(Rendered images with source text)
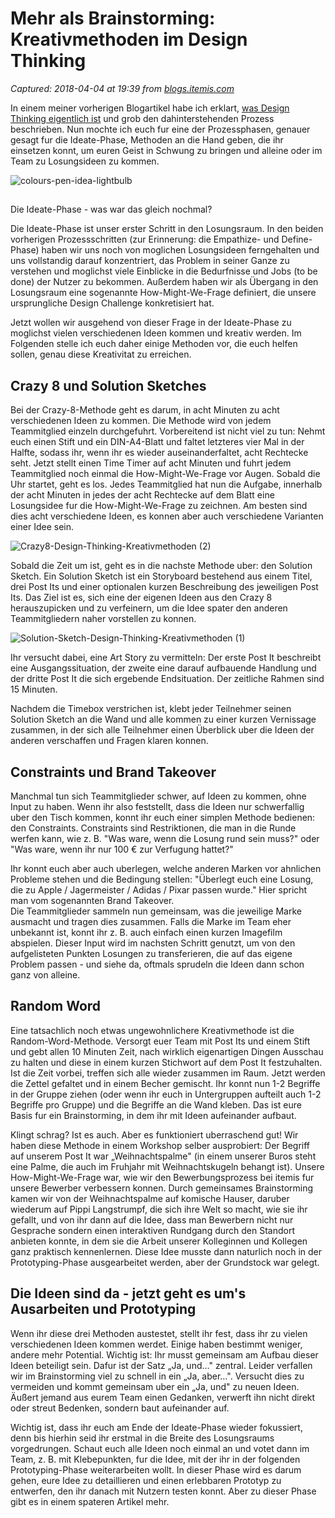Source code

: # Mehr als Brainstorming: Kreativmethoden im Design Thinking

_Captured: 2018-04-04 at 19:39 from [blogs.itemis.com](https://blogs.itemis.com/de/mehr-als-brainstorming-kreativmethoden-im-design-thinking?utm_source=hs_email&utm_medium=email&utm_content=61846895&_hsenc=p2ANqtz--4tdm_p26asetb2npHKtRAXu44k0Tach90x1mUnqxQVkPIdnjRy2AkJiAo6TsRuOMS3F5MriD7tDYb18s4rPsi1ovubw&_hsmi=61846895)_

In einem meiner vorherigen Blogartikel habe ich erklart, [was Design Thinking eigentlich ist](https://blogs.itemis.com/de/was-ist-eigentlich-design-thinking) und grob den dahinterstehenden Prozess beschrieben. Nun mochte ich euch fur eine der Prozessphasen, genauer gesagt fur die Ideate-Phase, Methoden an die Hand geben, die ihr einsetzen konnt, um euren Geist in Schwung zu bringen und alleine oder im Team zu Losungsideen zu kommen.

![colours-pen-idea-lightbulb](https://blogs.itemis.com/hs-fs/hubfs/Blog/Usability/colours-pen-idea-lightbulb.jpg?t=1522854126866&width=2172&height=936&name=colours-pen-idea-lightbulb.jpg)

##   
Die Ideate-Phase - was war das gleich nochmal?

Die Ideate-Phase ist unser erster Schritt in den Losungsraum. In den beiden vorherigen Prozessschritten (zur Erinnerung: die Empathize- und Define-Phase) haben wir uns noch von moglichen Losungsideen ferngehalten und uns vollstandig darauf konzentriert, das Problem in seiner Ganze zu verstehen und moglichst viele Einblicke in die Bedurfnisse und Jobs (to be done) der Nutzer zu bekommen. Außerdem haben wir als Übergang in den Losungsraum eine sogenannte How-Might-We-Frage definiert, die unsere ursprungliche Design Challenge konkretisiert hat.

Jetzt wollen wir ausgehend von dieser Frage in der Ideate-Phase zu moglichst vielen verschiedenen Ideen kommen und kreativ werden. Im Folgenden stelle ich euch daher einige Methoden vor, die euch helfen sollen, genau diese Kreativitat zu erreichen.

## Crazy 8 und Solution Sketches

Bei der Crazy-8-Methode geht es darum, in acht Minuten zu acht verschiedenen Ideen zu kommen. Die Methode wird von jedem Teammitglied einzeln durchgefuhrt. Vorbereitend ist nicht viel zu tun: Nehmt euch einen Stift und ein DIN-A4-Blatt und faltet letzteres vier Mal in der Halfte, sodass ihr, wenn ihr es wieder auseinanderfaltet, acht Rechtecke seht. Jetzt stellt einen Time Timer auf acht Minuten und fuhrt jedem Teammitglied noch einmal die How-Might-We-Frage vor Augen. Sobald die Uhr startet, geht es los. Jedes Teammitglied hat nun die Aufgabe, innerhalb der acht Minuten in jedes der acht Rechtecke auf dem Blatt eine Losungsidee fur die How-Might-We-Frage zu zeichnen. Am besten sind dies acht verschiedene Ideen, es konnen aber auch verschiedene Varianten einer Idee sein.

![Crazy8-Design-Thinking-Kreativmethoden \(2\)](https://blogs.itemis.com/hs-fs/hubfs/Blog/Usability/Crazy8-Design-Thinking-Kreativmethoden%20\(2\).jpg?t=1522854126866&width=2172&height=1539&name=Crazy8-Design-Thinking-Kreativmethoden%20\(2\).jpg)

Sobald die Zeit um ist, geht es in die nachste Methode uber: den Solution Sketch. Ein Solution Sketch ist ein Storyboard bestehend aus einem Titel, drei Post Its und einer optionalen kurzen Beschreibung des jeweiligen Post Its. Das Ziel ist es, sich eine der eigenen Ideen aus den Crazy 8 herauszupicken und zu verfeinern, um die Idee spater den anderen Teammitgliedern naher vorstellen zu konnen.

![Solution-Sketch-Design-Thinking-Kreativmethoden \(1\)](https://blogs.itemis.com/hs-fs/hubfs/Blog/Usability/Solution-Sketch-Design-Thinking-Kreativmethoden%20\(1\).jpg?t=1522854126866&width=15552&height=8931&name=Solution-Sketch-Design-Thinking-Kreativmethoden%20\(1\).jpg)

Ihr versucht dabei, eine Art Story zu vermitteln: Der erste Post It beschreibt eine Ausgangssituation, der zweite eine darauf aufbauende Handlung und der dritte Post It die sich ergebende Endsituation. Der zeitliche Rahmen sind 15 Minuten.

Nachdem die Timebox verstrichen ist, klebt jeder Teilnehmer seinen Solution Sketch an die Wand und alle kommen zu einer kurzen Vernissage zusammen, in der sich alle Teilnehmer einen Überblick uber die Ideen der anderen verschaffen und Fragen klaren konnen.

## Constraints und Brand Takeover

Manchmal tun sich Teammitglieder schwer, auf Ideen zu kommen, ohne Input zu haben. Wenn ihr also feststellt, dass die Ideen nur schwerfallig uber den Tisch kommen, konnt ihr euch einer simplen Methode bedienen: den Constraints. Constraints sind Restriktionen, die man in die Runde werfen kann, wie z. B. "Was ware, wenn die Losung rund sein muss?" oder "Was ware, wenn ihr nur 100 € zur Verfugung hattet?"

Ihr konnt euch aber auch uberlegen, welche anderen Marken vor ahnlichen Probleme stehen und die Bedingung stellen: "Überlegt euch eine Losung, die zu Apple / Jagermeister / Adidas / Pixar passen wurde." Hier spricht man vom sogenannten Brand Takeover.  
Die Teammitglieder sammeln nun gemeinsam, was die jeweilige Marke ausmacht und tragen dies zusammen. Falls die Marke im Team eher unbekannt ist, konnt ihr z. B. auch einfach einen kurzen Imagefilm abspielen. Dieser Input wird im nachsten Schritt genutzt, um von den aufgelisteten Punkten Losungen zu transferieren, die auf das eigene Problem passen - und siehe da, oftmals sprudeln die Ideen dann schon ganz von alleine.

## Random Word

Eine tatsachlich noch etwas ungewohnlichere Kreativmethode ist die Random-Word-Methode. Versorgt euer Team mit Post Its und einem Stift und gebt allen 10 Minuten Zeit, nach wirklich eigenartigen Dingen Ausschau zu halten und diese in einem kurzen Stichwort auf dem Post It festzuhalten.  
Ist die Zeit vorbei, treffen sich alle wieder zusammen im Raum. Jetzt werden die Zettel gefaltet und in einem Becher gemischt. Ihr konnt nun 1-2 Begriffe in der Gruppe ziehen (oder wenn ihr euch in Untergruppen aufteilt auch 1-2 Begriffe pro Gruppe) und die Begriffe an die Wand kleben. Das ist eure Basis fur ein Brainstorming, in dem ihr mit Ideen aufeinander aufbaut.

Klingt schrag? Ist es auch. Aber es funktioniert uberraschend gut! Wir haben diese Methode in einem Workshop selber ausprobiert: Der Begriff auf unserem Post It war „Weihnachtspalme" (in einem unserer Buros steht eine Palme, die auch im Fruhjahr mit Weihnachtskugeln behangt ist). Unsere How-Might-We-Frage war, wie wir den Bewerbungsprozess bei itemis fur unsere Bewerber verbessern konnen. Durch gemeinsames Brainstorming kamen wir von der Weihnachtspalme auf komische Hauser, daruber wiederum auf Pippi Langstrumpf, die sich ihre Welt so macht, wie sie ihr gefallt, und von ihr dann auf die Idee, dass man Bewerbern nicht nur Gesprache sondern einen interaktiven Rundgang durch den Standort anbieten konnte, in dem sie die Arbeit unserer Kolleginnen und Kollegen ganz praktisch kennenlernen. Diese Idee musste dann naturlich noch in der Prototyping-Phase ausgearbeitet werden, aber der Grundstock war gelegt.

## Die Ideen sind da - jetzt geht es um's Ausarbeiten und Prototyping

Wenn ihr diese drei Methoden austestet, stellt ihr fest, dass ihr zu vielen verschiedenen Ideen kommen werdet. Einige haben bestimmt weniger, andere mehr Potential. Wichtig ist: Ihr musst gemeinsam am Aufbau dieser Ideen beteiligt sein. Dafur ist der Satz „Ja, und…" zentral. Leider verfallen wir im Brainstorming viel zu schnell in ein „Ja, aber…". Versucht dies zu vermeiden und kommt gemeinsam uber ein „Ja, und" zu neuen Ideen. Äußert jemand aus eurem Team einen Gedanken, verwerft ihn nicht direkt oder streut Bedenken, sondern baut aufeinander auf.

Wichtig ist, dass ihr euch am Ende der Ideate-Phase wieder fokussiert, denn bis hierhin seid ihr erstmal in die Breite des Losungsraums vorgedrungen. Schaut euch alle Ideen noch einmal an und votet dann im Team, z. B. mit Klebepunkten, fur die Idee, mit der ihr in der folgenden Prototyping-Phase weiterarbeiten wollt. In dieser Phase wird es darum gehen, eure Idee zu detaillieren und einen erlebbaren Prototyp zu entwerfen, den ihr danach mit Nutzern testen konnt. Aber zu dieser Phase gibt es in einem spateren Artikel mehr.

● **About this exercise**: Working from the data above, extract solely the lines from the one containing "Die Ideate-Phase - was" through the one containing "Die Ideate-Phase ist", exactly as they appear, both included.

● **Task output**:
Die Ideate-Phase - was war das gleich nochmal?

Die Ideate-Phase ist unser erster Schritt in den Losungsraum. In den beiden vorherigen Prozessschritten (zur Erinnerung: die Empathize- und Define-Phase) haben wir uns noch von moglichen Losungsideen ferngehalten und uns vollstandig darauf konzentriert, das Problem in seiner Ganze zu verstehen und moglichst viele Einblicke in die Bedurfnisse und Jobs (to be done) der Nutzer zu bekommen. Außerdem haben wir als Übergang in den Losungsraum eine sogenannte How-Might-We-Frage definiert, die unsere ursprungliche Design Challenge konkretisiert hat.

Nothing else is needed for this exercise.